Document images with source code
◇ ◇ ◇ ◇
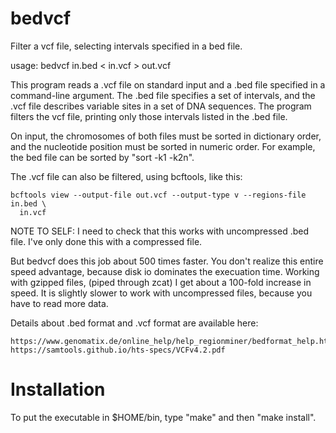 # bedvcf
Filter a vcf file, selecting intervals specified in a bed file.

usage: bedvcf in.bed < in.vcf > out.vcf

This program reads a .vcf file on standard input and a .bed file
specified in a command-line argument. The .bed file specifies a set of
intervals, and the .vcf file describes variable sites in a set of DNA
sequences. The program filters the vcf file, printing only those
intervals listed in the .bed file.

On input, the chromosomes of both files must be sorted in dictionary
order, and the nucleotide position must be sorted in numeric
order. For example, the bed file can be sorted by "sort -k1 -k2n".

The .vcf file can also be filtered, using bcftools, like this:

    bcftools view --output-file out.vcf --output-type v --regions-file in.bed \
      in.vcf

NOTE TO SELF: I need to check that this works with uncompressed .bed
file. I've only done this with a compressed file.

But bedvcf does this job about 500 times faster. You don't realize
this entire speed advantage, because disk io dominates the execuation
time. Working with gzipped files, (piped through zcat) I get about a
100-fold increase in speed. It is slightly slower to work with
uncompressed files, because you have to read more data.

Details about .bed format and .vcf format are available here:

    https://www.genomatix.de/online_help/help_regionminer/bedformat_help.html
    https://samtools.github.io/hts-specs/VCFv4.2.pdf

# Installation

To put the executable in $HOME/bin, type "make" and then "make install".
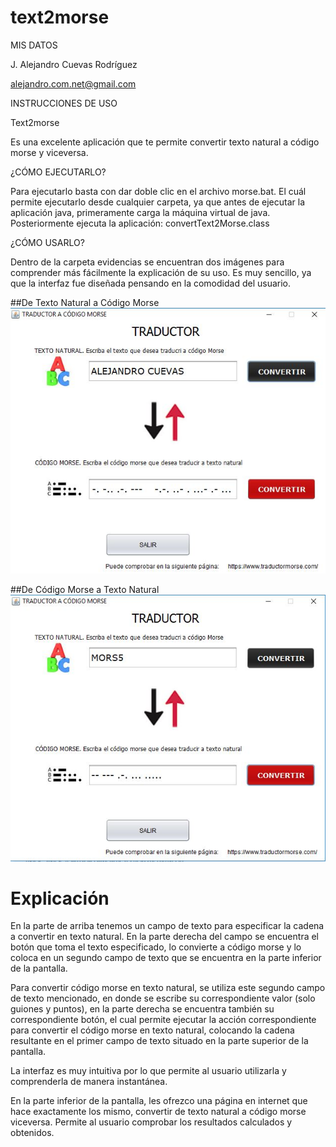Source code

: # text2morse

MIS DATOS


J. Alejandro Cuevas Rodríguez

alejandro.com.net@gmail.com


INSTRUCCIONES DE USO

Text2morse

Es una excelente aplicación que te permite convertir texto natural a código morse y viceversa.

¿CÓMO EJECUTARLO?

Para ejecutarlo basta con dar doble clic en el archivo morse.bat. El cuál permite ejecutarlo desde cualquier carpeta, ya que antes de ejecutar la aplicación java, primeramente carga la máquina virtual de java. Posteriormente ejecuta la aplicación: convertText2Morse.class

¿CÓMO USARLO?

Dentro de la carpeta evidencias se encuentran dos imágenes para comprender más fácilmente la explicación de su uso. Es muy sencillo, ya que la interfaz fue diseñada pensando en la comodidad del usuario. 

##De Texto Natural a Código Morse
![text2morse](/Evidencias/morseCapturaEntrada.JPG)


##De Código Morse a Texto Natural
![morse2text](/evidencias/morseCapturaSalida.JPG)


# Explicación

En la parte de arriba tenemos un campo de texto para especificar la cadena a convertir en texto natural. En la parte derecha del campo se encuentra el botón que toma el texto especificado, lo convierte a código morse y lo coloca en un segundo campo de texto que se encuentra en la parte inferior de la pantalla.

Para convertir código morse en texto natural, se utiliza este segundo campo de texto mencionado, en donde se escribe su correspondiente valor (solo guiones y puntos), en la parte derecha se encuentra también su correspondiente botón, el cual permite ejecutar la acción correspondiente para convertir el código morse en texto natural, colocando la cadena resultante en el primer campo de texto situado en la parte superior de la pantalla.

La interfaz es muy intuitiva por lo que permite al usuario utilizarla y comprenderla de manera instantánea.

En la parte inferior de la pantalla, les ofrezco una página en internet que hace exactamente los mismo, convertir de texto natural a código morse viceversa. Permite al usuario comprobar los resultados calculados y obtenidos.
◇ ◇ ◇ ◇
* TASK GOAL: Look above for the line with "this entire speed" and the line with "To put the executable", and reproduce exactly those two lines plus every line between, nothing more.

* REPLY:
this entire speed advantage, because disk io dominates the execuation
time. Working with gzipped files, (piped through zcat) I get about a
100-fold increase in speed. It is slightly slower to work with
uncompressed files, because you have to read more data.

Details about .bed format and .vcf format are available here:

    https://www.genomatix.de/online_help/help_regionminer/bedformat_help.html
    https://samtools.github.io/hts-specs/VCFv4.2.pdf

# Installation

To put the executable in $HOME/bin, type "make" and then "make install".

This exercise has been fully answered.